# WORK INSTRUCTIONS
Transcribe, word for word, all of the entries below, and exclude any pictures from the copy.

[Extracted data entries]
* * * * * * *
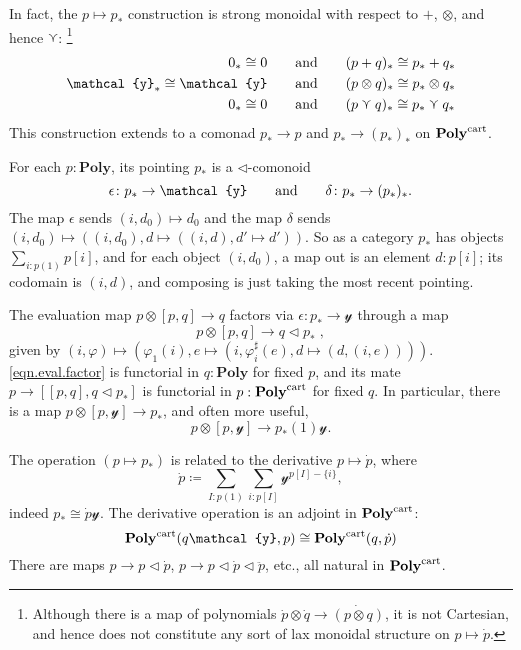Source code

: \documentclass[11pt, one side, article]{memoir}
\theoremstyle{definition}
\theoremstyle{plain}
\newcommand{\Cat}[1]{\mathbf{#1}}%
\newcommand{\tn}[1]{\textnormal{#1}}
\newcommand{\yon}{{\mathcal{y}}}
\newcommand{\poly}{\Cat{Poly}}
\newcommand{\polycart}{\poly^{\tn{cart}}}
\newcommand{\0}{\textsf{0}}
\newcommand{\1}{\tn{\textsf{1}}}
\newcommand{\tri}{\mathbin{\triangleleft}}
\newcommand{\hh}[2][]{#1 \tn{#2} #1}
\newcommand{\qqand}{\hh[\qquad]{and}}
\newcommand{\OR}{\curlyvee}
\begin{document}
In fact, the $p\mapsto p_*$ construction is strong monoidal with respect to $+$, $\otimes$, and hence $\OR$:%
\footnote{Although there is a map of polynomials $\dot{p}\otimes\dot{q}\to\dot{(p\otimes q)}$, it is not Cartesian, and hence does not constitute any sort of lax monoidal structure on $p\mapsto\dot{p}$.}
\begin{align}
	0_*\cong 0
	&\qqand
	(p+q)_*\cong p_*+q_*\\
	\yon_*\cong\yon
	&\qqand
	(p\otimes q)_*\cong p_*\otimes q_*\\
	0_*\cong0
	&\qqand
	(p\OR q)_*\cong p_*\OR q_*
\end{align}
This construction extends to a comonad $p_*\to p$ and $p_*\to (p_*)_*$ on $\polycart$. 

For each $p:\poly$, its pointing $p_*$ is a $\tri$-comonoid
\begin{equation}
	\epsilon\colon p_*\to\yon
	\qqand
	\delta\colon p_*\to (p_*)_*.
\end{equation}
The map $\epsilon$ sends $(i,d_0)\mapsto d_0$ and the map $\delta$ sends $(i,d_0)\mapsto((i,d_0), d\mapsto ((i,d), d'\mapsto d'))$. So as a category $p_*$ has objects $\sum_{i:p(1)}p[i]$, and for each object $(i,d_0)$, a map out is an element $d:p[i]$; its codomain is $(i,d)$, and composing is just taking the most recent pointing.

The evaluation map $p\otimes [p,q]\to q$ factors via $\epsilon\colon p_*\to \yon$ through a map
\begin{equation}\label{eqn.eval.factor}
	p\otimes [p,q]\to q\tri p_*\;,
\end{equation}
given by $(i,\varphi)\mapsto (\varphi_1(i),e\mapsto(i,\varphi^\sharp_i(e),d\mapsto(d,(i,e))))$. \cref{eqn.eval.factor} is functorial in $q:\poly$ for fixed $p$, and its mate $p\to[[p,q],q\tri p_*]$ is functorial in $p:\polycart$ for fixed $q$. In particular, there is a map $p\otimes[p,\yon]\to p_*$, and often more useful,
\begin{equation}
	p\otimes [p,\yon]\to p_*(1)\yon.
\end{equation}

The operation $(p\mapsto p_*)$ is related to the derivative $p\mapsto\dot{p}$, where
\begin{equation}
\dot{p}\coloneqq\sum_{I:p(1)}\sum_{i:p[I]}\yon^{p[I]-\{i\}},
\end{equation}
indeed $p_*\cong\dot{p}\yon$. The derivative operation is an adjoint in $\polycart$:
\begin{equation}
  \polycart(q\yon,p)\cong
  \polycart(q,\dot{p})
\end{equation}
There are maps $p\to p\tri\dot{p}$, $p\to p\tri\dot{p}\tri\ddot{p}$, etc., all natural in $\polycart$. 
\end{document}
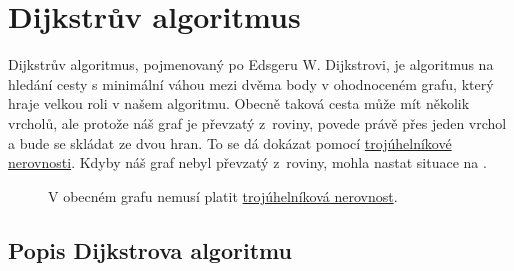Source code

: \section{Dijkstrův algoritmus}
\label{sec:dijkstra}

Dijkstrův algoritmus, pojmenovaný po Edsgeru W. Dijkstrovi, je algoritmus na hledání cesty s minimální váhou mezi dvěma body v ohodnoceném grafu, který hraje velkou roli v našem algoritmu. Obecně taková cesta může mít několik vrcholů, ale protože náš graf je převzatý z~roviny, povede právě přes jeden vrchol a bude se skládat ze dvou hran. To se dá dokázat pomocí \hyperref[definice:trojuhelnikova_nerovnost]{trojúhelníkové nerovnosti}. Kdyby náš graf nebyl převzatý z~roviny, mohla nastat situace na .

\begin{figure}[H]

    \centering
    \caption{V obecném grafu nemusí platit \hyperref[definice:trojuhelnikova_nerovnost]{trojúhelníková nerovnost}.}
    \label{obr:troj_ner_graf}
\end{figure}

\subsection{Popis Dijkstrova algoritmu}
\label{subsec:popis-algoritmu}

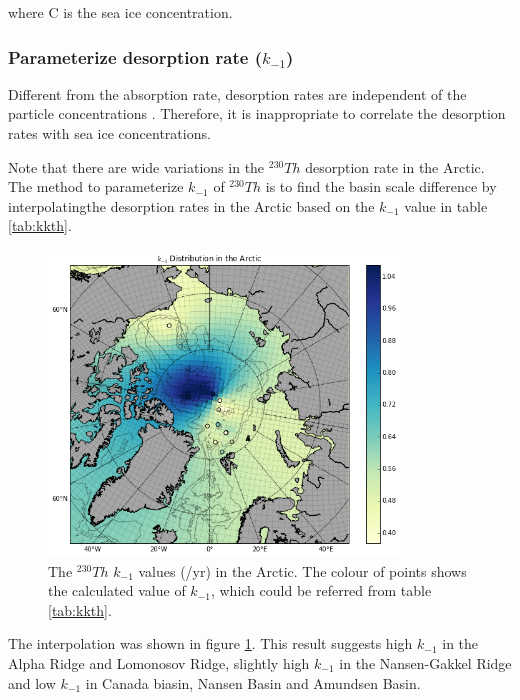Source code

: \documentclass[paper=a4, fontsize=11pt]{scrartcl} %
\numberwithin{equation}{section} %
\numberwithin{figure}{section} %
\numberwithin{table}{section} %
\begin{document}
where C is the sea ice concentration.



\subsubsection{Parameterize desorption rate ($k_{-1}$)}

Different from the absorption rate, desorption rates are independent of the particle concentrations \cite{k-1}. Therefore, it is inappropriate to correlate the desorption rates with sea ice concentrations. 

Note that there are wide variations in the $^{230}Th$ desorption rate in the Arctic. The method to parameterize $k_{-1}$ of $^{230}Th$ is to find the basin scale difference by interpolating\footnotemark[5] the desorption rates in the Arctic based on the $k_{-1}$ value in table \ref{tab:kkth}. 

\begin{figure}[h!]
\centering
\includegraphics[width=22pc]{Figures/k_1_Th_distribution.pdf}
\caption{The $^{230}Th$ $k_{-1}$ values (/yr) in the Arctic. The colour of points shows the calculated value of $k_{-1}$, which could be referred from table \ref{tab:kkth}.}
\label{fig:k-1}
\end{figure}


The interpolation was shown in figure \ref{fig:k-1}. This result suggests high $k_{-1}$ in the Alpha Ridge and Lomonosov Ridge, slightly high $k_{-1}$ in the Nansen-Gakkel Ridge and low $k_{-1}$ in Canada biasin, Nansen Basin and Amundsen Basin. 
\end{document}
* * * * * * *
# COMPLETED EXERCISE
Source code

: \documentclass[11pt, one side, article]{memoir}
\theoremstyle{definition}
\theoremstyle{plain}
\newcommand{\Cat}[1]{\mathbf{#1}}%
\newcommand{\tn}[1]{\textnormal{#1}}
\newcommand{\yon}{{\mathcal{y}}}
\newcommand{\poly}{\Cat{Poly}}
\newcommand{\polycart}{\poly^{\tn{cart}}}
\newcommand{\0}{\textsf{0}}
\newcommand{\1}{\tn{\textsf{1}}}
\newcommand{\tri}{\mathbin{\triangleleft}}
\newcommand{\hh}[2][]{#1 \tn{#2} #1}
\newcommand{\qqand}{\hh[\qquad]{and}}
\newcommand{\OR}{\curlyvee}
\begin{document}
In fact, the $p\mapsto p_*$ construction is strong monoidal with respect to $+$, $\otimes$, and hence $\OR$:%
\footnote{Although there is a map of polynomials $\dot{p}\otimes\dot{q}\to\dot{(p\otimes q)}$, it is not Cartesian, and hence does not constitute any sort of lax monoidal structure on $p\mapsto\dot{p}$.}
\begin{align}
	0_*\cong 0
	&\qqand
	(p+q)_*\cong p_*+q_*\\
	\yon_*\cong\yon
	&\qqand
	(p\otimes q)_*\cong p_*\otimes q_*\\
	0_*\cong0
	&\qqand
	(p\OR q)_*\cong p_*\OR q_*
\end{align}
This construction extends to a comonad $p_*\to p$ and $p_*\to (p_*)_*$ on $\polycart$. 

For each $p:\poly$, its pointing $p_*$ is a $\tri$-comonoid
\begin{equation}
	\epsilon\colon p_*\to\yon
	\qqand
	\delta\colon p_*\to (p_*)_*.
\end{equation}
The map $\epsilon$ sends $(i,d_0)\mapsto d_0$ and the map $\delta$ sends $(i,d_0)\mapsto((i,d_0), d\mapsto ((i,d), d'\mapsto d'))$. So as a category $p_*$ has objects $\sum_{i:p(1)}p[i]$, and for each object $(i,d_0)$, a map out is an element $d:p[i]$; its codomain is $(i,d)$, and composing is just taking the most recent pointing.

The evaluation map $p\otimes [p,q]\to q$ factors via $\epsilon\colon p_*\to \yon$ through a map
\begin{equation}\label{eqn.eval.factor}
	p\otimes [p,q]\to q\tri p_*\;,
\end{equation}
given by $(i,\varphi)\mapsto (\varphi_1(i),e\mapsto(i,\varphi^\sharp_i(e),d\mapsto(d,(i,e))))$. \cref{eqn.eval.factor} is functorial in $q:\poly$ for fixed $p$, and its mate $p\to[[p,q],q\tri p_*]$ is functorial in $p:\polycart$ for fixed $q$. In particular, there is a map $p\otimes[p,\yon]\to p_*$, and often more useful,
\begin{equation}
	p\otimes [p,\yon]\to p_*(1)\yon.
\end{equation}

The operation $(p\mapsto p_*)$ is related to the derivative $p\mapsto\dot{p}$, where
\begin{equation}
\dot{p}\coloneqq\sum_{I:p(1)}\sum_{i:p[I]}\yon^{p[I]-\{i\}},
\end{equation}
indeed $p_*\cong\dot{p}\yon$. The derivative operation is an adjoint in $\polycart$:
\begin{equation}
  \polycart(q\yon,p)\cong
  \polycart(q,\dot{p})
\end{equation}
There are maps $p\to p\tri\dot{p}$, $p\to p\tri\dot{p}\tri\ddot{p}$, etc., all natural in $\polycart$. 
\end{document}
Source code

: \section{Dijkstrův algoritmus}
\label{sec:dijkstra}

Dijkstrův algoritmus, pojmenovaný po Edsgeru W. Dijkstrovi, je algoritmus na hledání cesty s minimální váhou mezi dvěma body v ohodnoceném grafu, který hraje velkou roli v našem algoritmu. Obecně taková cesta může mít několik vrcholů, ale protože náš graf je převzatý z~roviny, povede právě přes jeden vrchol a bude se skládat ze dvou hran. To se dá dokázat pomocí \hyperref[definice:trojuhelnikova_nerovnost]{trojúhelníkové nerovnosti}. Kdyby náš graf nebyl převzatý z~roviny, mohla nastat situace na .

\begin{figure}[H]

    \centering
    \caption{V obecném grafu nemusí platit \hyperref[definice:trojuhelnikova_nerovnost]{trojúhelníková nerovnost}.}
    \label{obr:troj_ner_graf}
\end{figure}

\subsection{Popis Dijkstrova algoritmu}
\label{subsec:popis-algoritmu}

Source code

: \documentclass[paper=a4, fontsize=11pt]{scrartcl} %
\numberwithin{equation}{section} %
\numberwithin{figure}{section} %
\numberwithin{table}{section} %
\begin{document}
where C is the sea ice concentration.



\subsubsection{Parameterize desorption rate ($k_{-1}$)}

Different from the absorption rate, desorption rates are independent of the particle concentrations \cite{k-1}. Therefore, it is inappropriate to correlate the desorption rates with sea ice concentrations. 

Note that there are wide variations in the $^{230}Th$ desorption rate in the Arctic. The method to parameterize $k_{-1}$ of $^{230}Th$ is to find the basin scale difference by interpolating\footnotemark[5] the desorption rates in the Arctic based on the $k_{-1}$ value in table \ref{tab:kkth}. 

\begin{figure}[h!]
\centering
\includegraphics[width=22pc]{Figures/k_1_Th_distribution.pdf}
\caption{The $^{230}Th$ $k_{-1}$ values (/yr) in the Arctic. The colour of points shows the calculated value of $k_{-1}$, which could be referred from table \ref{tab:kkth}.}
\label{fig:k-1}
\end{figure}


The interpolation was shown in figure \ref{fig:k-1}. This result suggests high $k_{-1}$ in the Alpha Ridge and Lomonosov Ridge, slightly high $k_{-1}$ in the Nansen-Gakkel Ridge and low $k_{-1}$ in Canada biasin, Nansen Basin and Amundsen Basin. 
\end{document}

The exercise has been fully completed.